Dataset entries

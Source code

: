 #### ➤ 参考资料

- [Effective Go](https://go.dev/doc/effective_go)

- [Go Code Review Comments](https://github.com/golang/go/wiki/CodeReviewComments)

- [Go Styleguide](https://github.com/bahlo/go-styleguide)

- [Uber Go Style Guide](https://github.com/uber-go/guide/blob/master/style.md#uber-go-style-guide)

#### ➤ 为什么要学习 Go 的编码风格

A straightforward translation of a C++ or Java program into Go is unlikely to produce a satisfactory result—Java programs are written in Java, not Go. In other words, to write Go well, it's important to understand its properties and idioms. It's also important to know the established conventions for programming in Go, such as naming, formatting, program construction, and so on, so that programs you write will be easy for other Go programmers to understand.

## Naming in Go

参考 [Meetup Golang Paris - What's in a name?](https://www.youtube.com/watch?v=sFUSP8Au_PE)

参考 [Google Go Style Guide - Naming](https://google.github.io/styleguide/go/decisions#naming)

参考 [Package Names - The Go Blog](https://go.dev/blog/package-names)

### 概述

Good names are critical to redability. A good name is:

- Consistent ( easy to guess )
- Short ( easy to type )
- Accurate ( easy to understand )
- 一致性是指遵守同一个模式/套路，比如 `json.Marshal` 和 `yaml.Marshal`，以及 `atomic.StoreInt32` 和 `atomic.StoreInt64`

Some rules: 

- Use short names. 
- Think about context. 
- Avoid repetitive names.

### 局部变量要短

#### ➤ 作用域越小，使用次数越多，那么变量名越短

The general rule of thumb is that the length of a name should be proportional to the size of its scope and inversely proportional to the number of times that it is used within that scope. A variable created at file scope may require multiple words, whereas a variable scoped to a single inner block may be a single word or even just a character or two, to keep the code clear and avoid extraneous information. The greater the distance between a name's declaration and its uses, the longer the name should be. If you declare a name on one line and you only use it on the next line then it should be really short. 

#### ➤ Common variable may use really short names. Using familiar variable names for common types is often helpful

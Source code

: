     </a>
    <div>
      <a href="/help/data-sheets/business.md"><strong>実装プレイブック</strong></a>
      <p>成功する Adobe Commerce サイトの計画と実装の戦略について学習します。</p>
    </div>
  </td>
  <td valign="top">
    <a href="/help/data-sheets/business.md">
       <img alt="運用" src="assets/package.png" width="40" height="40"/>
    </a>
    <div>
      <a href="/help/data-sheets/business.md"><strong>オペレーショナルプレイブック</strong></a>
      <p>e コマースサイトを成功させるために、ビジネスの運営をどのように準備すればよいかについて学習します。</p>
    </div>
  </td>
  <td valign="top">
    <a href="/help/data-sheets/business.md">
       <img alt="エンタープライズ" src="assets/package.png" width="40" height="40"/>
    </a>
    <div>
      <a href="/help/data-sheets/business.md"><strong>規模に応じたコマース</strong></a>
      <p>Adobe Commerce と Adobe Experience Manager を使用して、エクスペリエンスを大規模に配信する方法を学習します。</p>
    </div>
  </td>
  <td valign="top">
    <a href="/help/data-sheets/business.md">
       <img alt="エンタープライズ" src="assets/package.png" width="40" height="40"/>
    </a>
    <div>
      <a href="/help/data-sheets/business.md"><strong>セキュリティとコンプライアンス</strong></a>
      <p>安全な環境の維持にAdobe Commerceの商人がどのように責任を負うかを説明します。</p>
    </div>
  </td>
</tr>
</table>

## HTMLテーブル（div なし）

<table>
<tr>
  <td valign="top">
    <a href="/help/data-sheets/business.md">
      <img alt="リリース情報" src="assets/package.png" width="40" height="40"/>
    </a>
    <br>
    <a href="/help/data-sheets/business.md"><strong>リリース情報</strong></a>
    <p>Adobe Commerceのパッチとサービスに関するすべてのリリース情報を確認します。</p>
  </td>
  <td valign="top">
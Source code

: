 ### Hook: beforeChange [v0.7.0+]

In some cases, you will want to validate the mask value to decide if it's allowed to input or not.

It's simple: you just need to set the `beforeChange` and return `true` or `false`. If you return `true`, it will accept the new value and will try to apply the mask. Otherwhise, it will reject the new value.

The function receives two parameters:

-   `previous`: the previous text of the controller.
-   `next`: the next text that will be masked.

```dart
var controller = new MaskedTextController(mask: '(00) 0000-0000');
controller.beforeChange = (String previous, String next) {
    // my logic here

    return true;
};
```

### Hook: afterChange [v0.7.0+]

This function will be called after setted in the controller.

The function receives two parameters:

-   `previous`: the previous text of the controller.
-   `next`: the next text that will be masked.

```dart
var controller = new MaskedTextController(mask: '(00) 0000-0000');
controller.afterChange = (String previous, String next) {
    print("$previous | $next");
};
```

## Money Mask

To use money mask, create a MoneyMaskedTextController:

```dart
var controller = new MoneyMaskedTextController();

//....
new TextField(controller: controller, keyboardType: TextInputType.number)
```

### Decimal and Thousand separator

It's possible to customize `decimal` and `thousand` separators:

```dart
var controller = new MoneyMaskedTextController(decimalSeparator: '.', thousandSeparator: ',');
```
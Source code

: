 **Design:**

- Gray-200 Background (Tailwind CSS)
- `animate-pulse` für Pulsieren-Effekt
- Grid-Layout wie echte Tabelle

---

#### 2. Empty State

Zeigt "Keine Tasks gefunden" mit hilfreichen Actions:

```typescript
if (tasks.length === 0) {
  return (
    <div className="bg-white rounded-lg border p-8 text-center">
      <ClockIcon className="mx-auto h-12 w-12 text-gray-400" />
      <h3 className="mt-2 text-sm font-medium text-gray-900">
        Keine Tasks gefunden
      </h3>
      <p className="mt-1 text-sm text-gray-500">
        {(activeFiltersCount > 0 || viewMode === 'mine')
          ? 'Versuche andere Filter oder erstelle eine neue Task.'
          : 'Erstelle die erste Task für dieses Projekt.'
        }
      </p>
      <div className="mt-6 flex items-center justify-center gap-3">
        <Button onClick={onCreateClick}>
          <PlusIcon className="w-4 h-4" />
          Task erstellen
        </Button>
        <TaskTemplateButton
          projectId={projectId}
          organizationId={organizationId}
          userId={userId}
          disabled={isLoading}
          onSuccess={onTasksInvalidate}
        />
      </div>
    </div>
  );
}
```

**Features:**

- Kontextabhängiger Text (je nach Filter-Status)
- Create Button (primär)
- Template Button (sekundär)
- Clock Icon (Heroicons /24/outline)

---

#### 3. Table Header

What you are asked to do. An exact transcription of the entries is needed, complete to the final line.

Exercise response.
Source code

: #### ➤ 参考资料

- [Effective Go](https://go.dev/doc/effective_go)

- [Go Code Review Comments](https://github.com/golang/go/wiki/CodeReviewComments)

- [Go Styleguide](https://github.com/bahlo/go-styleguide)

- [Uber Go Style Guide](https://github.com/uber-go/guide/blob/master/style.md#uber-go-style-guide)

#### ➤ 为什么要学习 Go 的编码风格

A straightforward translation of a C++ or Java program into Go is unlikely to produce a satisfactory result—Java programs are written in Java, not Go. In other words, to write Go well, it's important to understand its properties and idioms. It's also important to know the established conventions for programming in Go, such as naming, formatting, program construction, and so on, so that programs you write will be easy for other Go programmers to understand.

## Naming in Go

参考 [Meetup Golang Paris - What's in a name?](https://www.youtube.com/watch?v=sFUSP8Au_PE)

参考 [Google Go Style Guide - Naming](https://google.github.io/styleguide/go/decisions#naming)

参考 [Package Names - The Go Blog](https://go.dev/blog/package-names)

### 概述

Good names are critical to redability. A good name is:

- Consistent ( easy to guess )
- Short ( easy to type )
- Accurate ( easy to understand )
- 一致性是指遵守同一个模式/套路，比如 `json.Marshal` 和 `yaml.Marshal`，以及 `atomic.StoreInt32` 和 `atomic.StoreInt64`

Some rules: 

- Use short names. 
- Think about context. 
- Avoid repetitive names.

### 局部变量要短

#### ➤ 作用域越小，使用次数越多，那么变量名越短

The general rule of thumb is that the length of a name should be proportional to the size of its scope and inversely proportional to the number of times that it is used within that scope. A variable created at file scope may require multiple words, whereas a variable scoped to a single inner block may be a single word or even just a character or two, to keep the code clear and avoid extraneous information. The greater the distance between a name's declaration and its uses, the longer the name should be. If you declare a name on one line and you only use it on the next line then it should be really short. 

#### ➤ Common variable may use really short names. Using familiar variable names for common types is often helpful

Source code

:     </a>
    <div>
      <a href="/help/data-sheets/business.md"><strong>実装プレイブック</strong></a>
      <p>成功する Adobe Commerce サイトの計画と実装の戦略について学習します。</p>
    </div>
  </td>
  <td valign="top">
    <a href="/help/data-sheets/business.md">
       <img alt="運用" src="assets/package.png" width="40" height="40"/>
    </a>
    <div>
      <a href="/help/data-sheets/business.md"><strong>オペレーショナルプレイブック</strong></a>
      <p>e コマースサイトを成功させるために、ビジネスの運営をどのように準備すればよいかについて学習します。</p>
    </div>
  </td>
  <td valign="top">
    <a href="/help/data-sheets/business.md">
       <img alt="エンタープライズ" src="assets/package.png" width="40" height="40"/>
    </a>
    <div>
      <a href="/help/data-sheets/business.md"><strong>規模に応じたコマース</strong></a>
      <p>Adobe Commerce と Adobe Experience Manager を使用して、エクスペリエンスを大規模に配信する方法を学習します。</p>
    </div>
  </td>
  <td valign="top">
    <a href="/help/data-sheets/business.md">
       <img alt="エンタープライズ" src="assets/package.png" width="40" height="40"/>
    </a>
    <div>
      <a href="/help/data-sheets/business.md"><strong>セキュリティとコンプライアンス</strong></a>
      <p>安全な環境の維持にAdobe Commerceの商人がどのように責任を負うかを説明します。</p>
    </div>
  </td>
</tr>
</table>

## HTMLテーブル（div なし）

<table>
<tr>
  <td valign="top">
    <a href="/help/data-sheets/business.md">
      <img alt="リリース情報" src="assets/package.png" width="40" height="40"/>
    </a>
    <br>
    <a href="/help/data-sheets/business.md"><strong>リリース情報</strong></a>
    <p>Adobe Commerceのパッチとサービスに関するすべてのリリース情報を確認します。</p>
  </td>
  <td valign="top">
Source code

: ### Hook: beforeChange [v0.7.0+]

In some cases, you will want to validate the mask value to decide if it's allowed to input or not.

It's simple: you just need to set the `beforeChange` and return `true` or `false`. If you return `true`, it will accept the new value and will try to apply the mask. Otherwhise, it will reject the new value.

The function receives two parameters:

-   `previous`: the previous text of the controller.
-   `next`: the next text that will be masked.

```dart
var controller = new MaskedTextController(mask: '(00) 0000-0000');
controller.beforeChange = (String previous, String next) {
    // my logic here

    return true;
};
```

### Hook: afterChange [v0.7.0+]

This function will be called after setted in the controller.

The function receives two parameters:

-   `previous`: the previous text of the controller.
-   `next`: the next text that will be masked.

```dart
var controller = new MaskedTextController(mask: '(00) 0000-0000');
controller.afterChange = (String previous, String next) {
    print("$previous | $next");
};
```

## Money Mask

To use money mask, create a MoneyMaskedTextController:

```dart
var controller = new MoneyMaskedTextController();

//....
new TextField(controller: controller, keyboardType: TextInputType.number)
```

### Decimal and Thousand separator

It's possible to customize `decimal` and `thousand` separators:

```dart
var controller = new MoneyMaskedTextController(decimalSeparator: '.', thousandSeparator: ',');
```
Source code

: **Design:**

- Gray-200 Background (Tailwind CSS)
- `animate-pulse` für Pulsieren-Effekt
- Grid-Layout wie echte Tabelle

---

#### 2. Empty State

Zeigt "Keine Tasks gefunden" mit hilfreichen Actions:

```typescript
if (tasks.length === 0) {
  return (
    <div className="bg-white rounded-lg border p-8 text-center">
      <ClockIcon className="mx-auto h-12 w-12 text-gray-400" />
      <h3 className="mt-2 text-sm font-medium text-gray-900">
        Keine Tasks gefunden
      </h3>
      <p className="mt-1 text-sm text-gray-500">
        {(activeFiltersCount > 0 || viewMode === 'mine')
          ? 'Versuche andere Filter oder erstelle eine neue Task.'
          : 'Erstelle die erste Task für dieses Projekt.'
        }
      </p>
      <div className="mt-6 flex items-center justify-center gap-3">
        <Button onClick={onCreateClick}>
          <PlusIcon className="w-4 h-4" />
          Task erstellen
        </Button>
        <TaskTemplateButton
          projectId={projectId}
          organizationId={organizationId}
          userId={userId}
          disabled={isLoading}
          onSuccess={onTasksInvalidate}
        />
      </div>
    </div>
  );
}
```

**Features:**

- Kontextabhängiger Text (je nach Filter-Status)
- Create Button (primär)
- Template Button (sekundär)
- Clock Icon (Heroicons /24/outline)

---

#### 3. Table Header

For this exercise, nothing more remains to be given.